### MATERIAL TO PROCESS
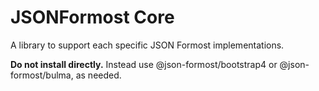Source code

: # JSONFormost Core

A library to support each specific JSON Formost implementations. 

**Do not install directly.** Instead use @json-formost/bootstrap4 or @json-formost/bulma, as needed.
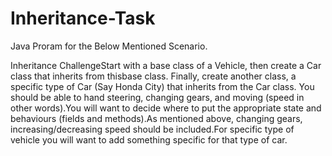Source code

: # Inheritance-Task

Java Proram for the Below Mentioned Scenario.

Inheritance ChallengeStart with a base class of a Vehicle, then create a Car class that inherits from thisbase class. Finally, create another class, a specific type of Car (Say Honda City) that inherits from the Car class. You should be able to hand steering, changing gears, and moving (speed in other words).You will want to decide where to put the appropriate state and behaviours (fields and methods).As mentioned above, changing gears, increasing/decreasing speed should be included.For specific type of vehicle you will want to add something specific for that type of car.
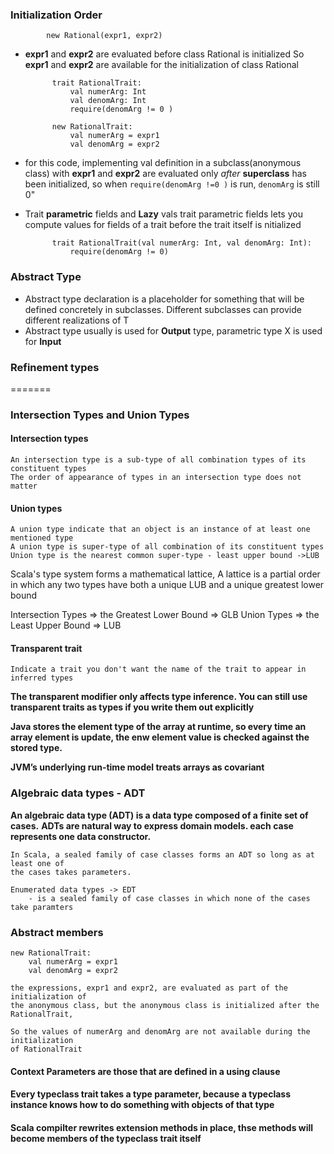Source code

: ### Initialization Order

            new Rational(expr1, expr2)

* **expr1** and **expr2** are evaluated before class Rational is initialized
  So **expr1** and **expr2** are available for the initialization of class Rational

            trait RationalTrait:
                val numerArg: Int
                val denomArg: Int
                require(denomArg != 0 )

            new RationalTrait:
                val numerArg = expr1
                val denomArg = expr2 


* for this code, implementing val definition in a subclass(anonymous class) 
  with **expr1** and **expr2** are evaluated only _after_ **superclass** has been initialized,
 so when `require(denomArg !=0 )` is run, `denomArg` is still 0"

* Trait **parametric** fields and **Lazy** vals
  trait parametric fields lets you compute values for fields of a trait before the trait itself is nitialized

            trait RationalTrait(val numerArg: Int, val denomArg: Int):
                require(denomArg != 0)
 
### Abstract Type
* Abstract type declaration is a placeholder for something that will be defined concretely 
  in subclasses.
  Different subclasses can provide different realizations of T
* Abstract type usually is used for **Output** type, parametric type X<T> is used for **Input**
### Refinement types
=======
### Intersection Types and Union Types
#### Intersection types
    An intersection type is a sub-type of all combination types of its constituent types
    The order of appearance of types in an intersection type does not matter

#### Union types
    A union type indicate that an object is an instance of at least one mentioned type
    A union type is super-type of all combination of its constituent types
    Union type is the nearest common super-type - least upper bound ->LUB


Scala's type system forms a mathematical lattice, A lattice is a partial order 
in which any two types have both a unique LUB and a unique greatest lower bound

Intersection Types => the Greatest Lower Bound => GLB
Union Types        => the Least Upper Bound    => LUB

#### Transparent trait
    Indicate a trait you don't want the name of the trait to appear in inferred types
**The transparent modifier only affects type inference. You can still use transparent traits 
as types if you write them out explicitly**

**Java stores the element type of the array at runtime, so every time an array element is update,
the enw element value is checked against the stored type.**

**JVM’s underlying run-time model treats arrays as covariant**

### Algebraic data types - ADT
**An algebraic data type (ADT) is a data type composed of a finite set of cases.**
**ADTs are natural way to express domain models. each case represents one data constructor.**

    In Scala, a sealed family of case classes forms an ADT so long as at least one of 
    the cases takes parameters.

    Enumerated data types -> EDT 
        - is a sealed family of case classes in which none of the cases take paramters


### Abstract members
    
    new RationalTrait:
        val numerArg = expr1
        val denomArg = expr2

    the expressions, expr1 and expr2, are evaluated as part of the initialization of 
    the anonymous class, but the anonymous class is initialized after the RationalTrait,
    
    So the values of numerArg and denomArg are not available during the initialization 
    of RationalTrait 

#### Context Parameters are those that are defined in a using clause
#### Every typeclass trait takes a type parameter, because a typeclass instance knows how to do something with objects of that type
#### Scala compilter rewrites extension methods in place, thse methods will become members of the typeclass trait itself

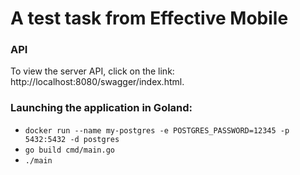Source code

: # A test task from Effective Mobile

### API

To view the server API, click on the link: http://localhost:8080/swagger/index.html.

### Launching the application in Goland:
- `docker run --name my-postgres -e POSTGRES_PASSWORD=12345 -p 5432:5432 -d postgres`
- `go build cmd/main.go`
- `./main`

### WHAT THE TASK ASKS
Reading through the material above, work out how many lines include "values", then state that number alone.

### SOLUTION TO THIS PROBLEM
2